Les Etats-Unis ont indiqué que les droits de douane sur les biens chinois étaient en fait de 145% contre 125% annoncés, car ils avaient oublié de compter les 20% imposés dans le cadre de la lutte contre le Fentanyl en février et mars. Cela a poussé les Chinois à augmenter leurs tarifs sur les biens américains de 84% à 125%. 
Les deux partis ont enfin admis que cela ne servait plus à rien de continuer à augmenter ces taxes vu les niveaux atteints, qui devraient déjà décourager la plupart des échanges bilatéraux de biens.

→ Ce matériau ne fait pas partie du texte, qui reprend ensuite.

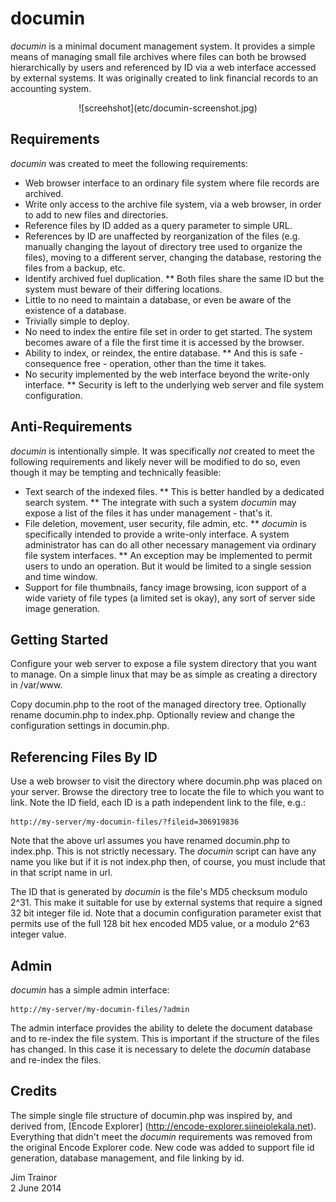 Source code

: # documin

*documin* is a minimal document management system. It provides a simple means of managing small file archives where files can both be browsed hierarchically by users and referenced by ID via a web interface accessed by external systems. It was originally created to link financial records to an accounting system.

<center>![screehshot](etc/documin-screenshot.jpg)</center>

## Requirements

*documin* was created to meet the following requirements:

* Web browser interface to an ordinary file system where file records are archived.
* Write only access to the archive file system, via a web browser, in order to add to new files and directories.
* Reference files by ID added as a query parameter to simple URL.
* References by ID are unaffected by reorganization of the files (e.g. manually changing the layout of directory tree used to organize the files), moving to a different server, changing the database, restoring the files from a backup, etc.
* Identify archived fuel duplication.
** Both files share the same ID but the system must beware of their differing locations.
* Little to no need to maintain a database, or even be aware of the existence of a database.
* Trivially simple to deploy.
* No need to index the entire file set in order to get started. The system becomes aware of a file the first time it is accessed by the browser.
* Ability to index, or reindex, the entire database.
	** And this is safe - consequence free - operation, other than the time it takes.
* No security implemented by the web interface beyond the write-only interface.
** Security is left to the underlying web server and file system configuration.

## Anti-Requirements

*documin* is intentionally simple. It was specifically _not_ created to meet the following requirements and likely never will be modified to do so, even though it may be tempting and technically feasible:

* Text search of the indexed files.
** This is better handled by a dedicated search system.
** The integrate with such a system *documin* may expose a list of the files it has under management - that's it.
* File deletion, movement, user security, file admin, etc.
** *documin* is specifically intended to provide a write-only interface. A system administrator has can do all other necessary management via ordinary file system interfaces.
** An exception may be implemented to permit users to undo an operation. But it would be limited to a single session and time window.
* Support for file thumbnails, fancy image browsing, icon support of a wide variety of file types (a limited set is okay), any sort of server side image generation.

## Getting Started

Configure your web server to expose a file system directory that you want to manage. On a simple linux that may be as simple as creating a directory in /var/www.

Copy documin.php to the root of the managed directory tree. Optionally rename documin.php to index.php. Optionally review and change the configuration settings in documin.php.

## Referencing Files By ID

Use a web browser to visit the directory where documin.php was placed on your server. Browse the directory tree to locate the file to which you want to link. Note the ID field, each ID is a path independent link to the file, e.g.:

    http://my-server/my-documin-files/?fileid=306919836

Note that the above url assumes you have renamed documin.php to index.php. This is not strictly necessary. The *documin* script can have any name you like but if it is not index.php then, of course, you must include that in that script name in url.

The ID that is generated by *documin* is the file's MD5 checksum modulo 2^31. This make it suitable for use by external systems that require a signed 32 bit integer file id. Note that a documin configuration parameter exist that permits use of the full 128 bit hex encoded MD5 value, or a modulo 2^63 integer value.

## Admin

*documin* has a simple admin interface:

    http://my-server/my-documin-files/?admin

The admin interface provides the ability to delete the document database and to re-index the file system. This is important if the structure of the files has changed. In this case it is necessary to delete the *documin* database and re-index the files.

## Credits

The simple single file structure of documin.php was inspired by, and derived from, [Encode Explorer] (http://encode-explorer.siineiolekala.net). Everything that didn't meet the *documin* requirements was removed from the original Encode Explorer code. New code was added to support file id generation, database management, and file linking by id.

Jim Trainor  
2 June 2014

Ce week-end, sous la pression des Big Tech, D. Trump a même de nouveau reculé en excluant les biens de consommation électronique comme les IPhones des droits de douane réciproques pour tous les pays mais aussi des droits de douane de représailles sur la Chine (mais pas des 20% déjà imposés à la Chine en février et mars). C’est un recul significatif puisque ces biens pèsent pour 12% des importations américaines et que plus du quart d’entre eux viennent de la Chine. Cela réduit le droit de douane sur les importations américaines de 1 point de pourcentage et ceux appliqués aux biens chinois de près de 30 points (tout en les laissant au-dessus de 100%).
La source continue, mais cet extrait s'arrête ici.